*** Extracted records Section Begins ***
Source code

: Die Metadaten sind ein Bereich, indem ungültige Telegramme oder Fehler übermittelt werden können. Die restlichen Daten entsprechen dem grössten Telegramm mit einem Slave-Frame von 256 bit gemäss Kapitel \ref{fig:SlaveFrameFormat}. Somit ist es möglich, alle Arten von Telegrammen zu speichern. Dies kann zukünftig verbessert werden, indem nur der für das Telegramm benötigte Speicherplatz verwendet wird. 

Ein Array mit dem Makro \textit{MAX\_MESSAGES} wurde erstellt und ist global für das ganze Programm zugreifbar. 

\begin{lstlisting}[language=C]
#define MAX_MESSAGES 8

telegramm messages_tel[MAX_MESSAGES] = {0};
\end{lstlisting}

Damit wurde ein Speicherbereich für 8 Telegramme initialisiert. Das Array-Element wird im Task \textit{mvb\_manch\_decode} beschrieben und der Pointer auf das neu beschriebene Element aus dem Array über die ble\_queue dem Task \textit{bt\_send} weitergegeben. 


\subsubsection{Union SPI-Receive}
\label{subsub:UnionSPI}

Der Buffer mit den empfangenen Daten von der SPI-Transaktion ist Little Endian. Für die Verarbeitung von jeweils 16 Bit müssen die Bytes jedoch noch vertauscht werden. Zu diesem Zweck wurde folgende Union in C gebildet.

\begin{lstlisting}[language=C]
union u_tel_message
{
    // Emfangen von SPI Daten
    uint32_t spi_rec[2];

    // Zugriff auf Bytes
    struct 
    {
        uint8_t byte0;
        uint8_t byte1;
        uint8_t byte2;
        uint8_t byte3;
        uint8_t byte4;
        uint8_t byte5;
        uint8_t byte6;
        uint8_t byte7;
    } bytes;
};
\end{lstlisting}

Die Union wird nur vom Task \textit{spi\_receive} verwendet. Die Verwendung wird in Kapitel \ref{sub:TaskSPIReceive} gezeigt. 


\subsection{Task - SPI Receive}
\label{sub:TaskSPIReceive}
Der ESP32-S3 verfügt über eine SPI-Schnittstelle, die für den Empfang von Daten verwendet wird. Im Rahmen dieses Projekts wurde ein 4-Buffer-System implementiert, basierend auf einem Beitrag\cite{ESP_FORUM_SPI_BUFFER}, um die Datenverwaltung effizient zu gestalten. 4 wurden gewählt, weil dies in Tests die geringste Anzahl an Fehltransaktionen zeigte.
*** Extracted records Section Ends ***
Print exactly the lines from the one with "uint8_t byte0;" through the end of the data, inclusive.

Written reply:
        uint8_t byte0;
        uint8_t byte1;
        uint8_t byte2;
        uint8_t byte3;
        uint8_t byte4;
        uint8_t byte5;
        uint8_t byte6;
        uint8_t byte7;
    } bytes;
};
\end{lstlisting}

Die Union wird nur vom Task \textit{spi\_receive} verwendet. Die Verwendung wird in Kapitel \ref{sub:TaskSPIReceive} gezeigt. 


\subsection{Task - SPI Receive}
\label{sub:TaskSPIReceive}
Der ESP32-S3 verfügt über eine SPI-Schnittstelle, die für den Empfang von Daten verwendet wird. Im Rahmen dieses Projekts wurde ein 4-Buffer-System implementiert, basierend auf einem Beitrag\cite{ESP_FORUM_SPI_BUFFER}, um die Datenverwaltung effizient zu gestalten. 4 wurden gewählt, weil dies in Tests die geringste Anzahl an Fehltransaktionen zeigte.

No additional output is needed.